= Swedish Sawmill Industry Workers' Union =

Trade union in Sweden

The Swedish Saw Mill Industry Workers Union (Svenska sågverksindustriarbetarförbundet, abbreviated SSIAF) was a trade union of saw mill workers in Sweden. The union was founded in 1891, it was initially known as Svenska sågverks- och brädgårdsarbetareförbundet.

The union died out after a few years, but was refounded in 1897. The refounding followed a decision by the congress of the Social Democratic Labour Party to organize workers in Norrland. Kymmer Olof Danielsson from Gävle became the chairman of the refounded union. In 1898 it was one of three trade unions that founded the Swedish Trade Union Confederation (LO).
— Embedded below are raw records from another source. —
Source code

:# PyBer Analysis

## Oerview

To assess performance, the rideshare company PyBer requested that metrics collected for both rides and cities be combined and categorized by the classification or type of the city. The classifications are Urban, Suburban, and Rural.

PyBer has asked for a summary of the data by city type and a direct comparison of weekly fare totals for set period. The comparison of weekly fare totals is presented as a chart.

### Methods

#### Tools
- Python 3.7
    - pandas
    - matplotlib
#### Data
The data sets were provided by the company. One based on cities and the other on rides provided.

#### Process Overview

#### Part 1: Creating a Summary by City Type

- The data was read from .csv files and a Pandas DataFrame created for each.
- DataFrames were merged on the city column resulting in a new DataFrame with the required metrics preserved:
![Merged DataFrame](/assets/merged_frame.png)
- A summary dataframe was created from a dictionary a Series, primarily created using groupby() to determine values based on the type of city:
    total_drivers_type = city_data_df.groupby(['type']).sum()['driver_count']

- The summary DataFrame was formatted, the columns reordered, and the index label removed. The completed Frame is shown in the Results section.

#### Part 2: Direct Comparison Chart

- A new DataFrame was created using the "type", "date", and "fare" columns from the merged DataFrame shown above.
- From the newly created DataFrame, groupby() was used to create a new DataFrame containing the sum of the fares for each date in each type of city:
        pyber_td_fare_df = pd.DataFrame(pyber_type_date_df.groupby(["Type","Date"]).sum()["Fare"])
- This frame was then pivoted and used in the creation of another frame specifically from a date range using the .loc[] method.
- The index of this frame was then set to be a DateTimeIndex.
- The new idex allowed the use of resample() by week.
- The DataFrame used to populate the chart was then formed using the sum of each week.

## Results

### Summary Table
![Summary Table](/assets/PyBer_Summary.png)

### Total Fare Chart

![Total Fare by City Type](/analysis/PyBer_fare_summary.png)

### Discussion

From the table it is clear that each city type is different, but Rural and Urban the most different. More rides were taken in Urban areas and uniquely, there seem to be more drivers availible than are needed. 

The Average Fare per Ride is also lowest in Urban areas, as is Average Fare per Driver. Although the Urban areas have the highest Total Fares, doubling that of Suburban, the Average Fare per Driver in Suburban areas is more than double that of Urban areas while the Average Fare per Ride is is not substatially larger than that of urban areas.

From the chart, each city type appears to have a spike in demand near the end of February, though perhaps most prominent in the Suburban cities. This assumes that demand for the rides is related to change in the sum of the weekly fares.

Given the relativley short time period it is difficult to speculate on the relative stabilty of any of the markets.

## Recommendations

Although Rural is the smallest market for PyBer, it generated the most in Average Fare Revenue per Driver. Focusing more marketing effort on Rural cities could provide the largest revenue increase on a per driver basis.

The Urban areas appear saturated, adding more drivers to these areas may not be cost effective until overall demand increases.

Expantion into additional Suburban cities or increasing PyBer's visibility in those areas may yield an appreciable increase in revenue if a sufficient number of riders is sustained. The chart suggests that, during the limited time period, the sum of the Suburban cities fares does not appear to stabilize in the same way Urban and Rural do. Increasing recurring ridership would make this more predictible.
The organization experienced a period of growth between 1905 and 1907, during which many new branches were set up.

The name SSIAF was adopted in 1908. SSIAF suffered a severe backlash after the failed 1909 general strike. The union lost around 67% of its membership during this period.

In 1925 SSIAF formed a joint cartel along with the forest and paper industry unions. In 1936 the three union launch a joint publication, Skogsindustriarbetaren ('The Forest Industry Worker'). The SSIAF member August Lindberg became the LO chairman in the same year (a position he held until 1947).

In 1920, the cellulose workers in the union left to join the new Swedish Paper Workers' Union, while in 1937, 10,497 relevant workers transferred to the Swedish Forest and Rafters' Union. SSIAF merged into the Swedish Wood Industry Workers' Union in 1948.